AI-rotoscoped frames from “Weekend At The End Of The World.” (Courtesy of Gille Klabin)

Current AI tools are full of these small glitches, so Klabin only uses them for tasks that audiences don’t see (like creating a movie pitch deck) or in contexts where he can clean up the result afterwards.

The power of authenticity

Stephen Robles reviews Apple products on YouTube and other platforms. He uses AI in some parts of the editing process, such as removing silences or transcribing audio, but doesn’t see it as disruptive to his career.

Stephen Robles is a YouTuber, podcaster, and creator covering tech, particularly Apple. (Photo courtesy of Stephen Robles)

“I am betting on the audience wanting to trust creators, wanting to see authenticity,” he told me. AI video tools don’t really help him with that and can’t replace the reputation he’s sought to build.

Recently, he experimented with using ChatGPT to edit a video thumbnail (the image used to advertise a video). He got a couple of negative reactions about his use of AI, so he said he “might slow down a little bit” with that experimentation.

Robles didn’t seem as concerned about AI models stealing from creators like him. When I asked him about how he felt about Google training on his data, he told me that “YouTube provides me enough benefit that I don’t think too much about that.”

Professional thumbnail artist Antioch Hwang has a similarly pragmatic view towards using AI. Some channels he works with have audiences that are “very sensitive to AI images.” Even using “an AI upscaler to fix up the edges” can provoke strong negative reactions. For those channels, he’s “very wary” about using AI.

Antioch Hwang is a YouTube thumbnail artist. (Photo courtesy of Antioch Creative)

But for most channels he works for, he’s fine using AI, at least for technical tasks. “I think there’s now been a big shift in the public perception of these AI image generation tools,” he told me. “People are now welcoming them into their workflow.”

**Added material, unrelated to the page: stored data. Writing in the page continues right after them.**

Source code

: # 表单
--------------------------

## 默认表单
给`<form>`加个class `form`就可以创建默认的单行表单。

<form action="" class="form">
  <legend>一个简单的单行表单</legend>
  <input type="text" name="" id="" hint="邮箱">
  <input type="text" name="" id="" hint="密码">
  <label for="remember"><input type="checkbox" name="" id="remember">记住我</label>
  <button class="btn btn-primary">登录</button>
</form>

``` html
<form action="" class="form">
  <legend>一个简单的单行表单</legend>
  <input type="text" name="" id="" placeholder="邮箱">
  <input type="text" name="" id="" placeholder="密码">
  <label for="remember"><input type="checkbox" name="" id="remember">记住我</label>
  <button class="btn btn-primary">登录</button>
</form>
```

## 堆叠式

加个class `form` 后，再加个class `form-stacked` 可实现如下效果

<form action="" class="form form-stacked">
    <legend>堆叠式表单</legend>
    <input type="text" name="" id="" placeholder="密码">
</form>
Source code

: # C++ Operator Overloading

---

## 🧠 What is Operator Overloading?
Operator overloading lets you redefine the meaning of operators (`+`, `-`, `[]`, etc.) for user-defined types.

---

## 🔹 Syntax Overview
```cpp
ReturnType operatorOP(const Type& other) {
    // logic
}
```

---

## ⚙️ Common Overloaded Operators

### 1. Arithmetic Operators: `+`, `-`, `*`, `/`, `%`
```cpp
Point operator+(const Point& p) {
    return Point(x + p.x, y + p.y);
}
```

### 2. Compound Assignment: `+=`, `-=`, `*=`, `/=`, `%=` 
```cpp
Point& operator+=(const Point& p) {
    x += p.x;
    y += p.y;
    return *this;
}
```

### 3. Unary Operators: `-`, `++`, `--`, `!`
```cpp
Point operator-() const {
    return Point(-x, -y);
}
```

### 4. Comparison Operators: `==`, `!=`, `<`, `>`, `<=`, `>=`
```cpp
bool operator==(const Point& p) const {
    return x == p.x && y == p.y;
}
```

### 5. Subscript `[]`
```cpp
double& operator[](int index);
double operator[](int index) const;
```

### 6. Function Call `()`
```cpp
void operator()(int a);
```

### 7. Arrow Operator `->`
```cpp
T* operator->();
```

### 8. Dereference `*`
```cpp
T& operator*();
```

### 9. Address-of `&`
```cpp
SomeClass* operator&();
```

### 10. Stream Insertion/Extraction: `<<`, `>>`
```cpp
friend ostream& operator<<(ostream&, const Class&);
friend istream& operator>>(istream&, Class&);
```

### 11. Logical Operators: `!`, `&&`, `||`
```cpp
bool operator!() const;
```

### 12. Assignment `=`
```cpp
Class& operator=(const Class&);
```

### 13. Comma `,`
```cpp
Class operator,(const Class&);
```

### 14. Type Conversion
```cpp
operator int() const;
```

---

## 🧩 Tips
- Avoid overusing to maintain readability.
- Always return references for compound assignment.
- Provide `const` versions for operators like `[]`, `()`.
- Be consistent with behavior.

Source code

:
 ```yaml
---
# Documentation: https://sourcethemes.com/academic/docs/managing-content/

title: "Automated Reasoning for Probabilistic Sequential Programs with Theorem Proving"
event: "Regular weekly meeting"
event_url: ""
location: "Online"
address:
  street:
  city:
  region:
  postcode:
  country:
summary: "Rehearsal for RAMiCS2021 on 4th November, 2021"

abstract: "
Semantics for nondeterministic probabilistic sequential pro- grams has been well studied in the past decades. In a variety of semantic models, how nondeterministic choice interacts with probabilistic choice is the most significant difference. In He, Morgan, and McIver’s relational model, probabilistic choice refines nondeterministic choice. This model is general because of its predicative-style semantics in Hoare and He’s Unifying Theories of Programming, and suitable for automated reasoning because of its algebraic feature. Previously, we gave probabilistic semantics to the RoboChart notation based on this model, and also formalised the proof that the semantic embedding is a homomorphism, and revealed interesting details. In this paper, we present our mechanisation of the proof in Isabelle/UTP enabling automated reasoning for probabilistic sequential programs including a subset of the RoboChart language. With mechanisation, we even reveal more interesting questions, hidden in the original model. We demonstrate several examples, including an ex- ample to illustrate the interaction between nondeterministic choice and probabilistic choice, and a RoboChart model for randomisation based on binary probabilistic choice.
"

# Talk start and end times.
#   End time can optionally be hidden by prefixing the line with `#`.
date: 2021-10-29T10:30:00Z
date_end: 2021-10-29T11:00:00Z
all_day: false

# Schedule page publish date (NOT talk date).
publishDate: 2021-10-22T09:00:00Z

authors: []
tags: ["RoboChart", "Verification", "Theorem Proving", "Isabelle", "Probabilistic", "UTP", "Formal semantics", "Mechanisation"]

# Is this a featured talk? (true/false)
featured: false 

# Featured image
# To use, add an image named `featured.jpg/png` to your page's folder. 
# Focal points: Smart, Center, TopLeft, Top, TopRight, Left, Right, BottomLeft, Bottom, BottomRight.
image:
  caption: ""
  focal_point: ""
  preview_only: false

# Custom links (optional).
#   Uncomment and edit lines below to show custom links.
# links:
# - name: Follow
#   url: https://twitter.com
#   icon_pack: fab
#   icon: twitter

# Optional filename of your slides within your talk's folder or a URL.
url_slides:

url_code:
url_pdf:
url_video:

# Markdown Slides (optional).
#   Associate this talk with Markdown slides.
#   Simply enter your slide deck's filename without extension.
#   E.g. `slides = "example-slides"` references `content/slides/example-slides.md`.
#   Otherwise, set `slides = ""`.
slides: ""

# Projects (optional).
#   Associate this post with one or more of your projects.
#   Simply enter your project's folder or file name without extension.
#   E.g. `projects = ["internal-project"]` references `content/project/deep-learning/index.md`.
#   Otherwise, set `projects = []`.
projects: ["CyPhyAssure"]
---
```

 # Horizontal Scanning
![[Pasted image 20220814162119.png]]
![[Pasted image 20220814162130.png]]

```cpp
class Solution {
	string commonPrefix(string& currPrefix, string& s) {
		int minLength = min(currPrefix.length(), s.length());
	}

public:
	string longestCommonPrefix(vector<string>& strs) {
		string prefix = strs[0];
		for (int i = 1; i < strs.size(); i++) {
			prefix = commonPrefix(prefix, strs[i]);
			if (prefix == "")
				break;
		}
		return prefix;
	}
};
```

He’s still careful with his AI use, though, because he thinks that having human artistry helps in the YouTube ecosystem. “If everyone has all the [AI] tools, then how do you really stand out?” he said.

Recently, top creators have started using more rough-looking thumbnails for their videos. AI has made polished thumbnails too easy to create, so top creators are using what Hwang would call “poorly made thumbnails” to help videos stand out.

Subscribe now

Exit strategies

Hwang told me something surprising: even as AI makes it easier for creators to make thumbnails themselves, business has never been better for thumbnail artists, even at the lower end. He said that demand has soared because “AI as a whole has lowered the barriers for content creation, and now there’s more creators flooding in.”

Still, Hwang doesn’t expect the good times to last forever. “I don’t see AI completely taking over for the next three-ish years. That’s my estimated timeline.”

Everyone I talked to had different answers to when — if ever — AI would meaningfully disrupt their part of the industry.

Some, like Hwang, were pessimistic. Actor Erik Passoja told me he thought the big movie studios — like Warner Brothers or Paramount — would be gone in three to five years.

But others were more optimistic. Tess Dinerstein, the vertical drama actor, said that “I don’t think that verticals are ever going to go fully AI.” Even if it becomes technologically feasible, she argued, “that just doesn’t seem to be what the people want.”

Gille Klabin, the independent filmmaker, thought there would always be a place for high-quality human films. If someone’s work is “fundamentally derivative,” then they are at risk. But he thinks the best human-created work will still stand out. “I don’t know how AI could possibly replace the borderline divine element of consciousness,” he said.

The people who were most bullish on AI were, if anything, the least optimistic about their own career prospects. “I think at a certain point it won’t matter,” Kavan Cardoza told me. “It’ll be that anyone on the planet can just type in some sentences” to generate full, high-quality videos.

This might explain why Accetturo has become something of an AI evangelist; his newsletter tries to teach other filmmakers how to adapt to the coming AI revolution.

AI “is a tsunami that is gonna wipe out everyone” he told me. “So I’m handing out surfboards — teaching people how to surf. Do with it what you will.”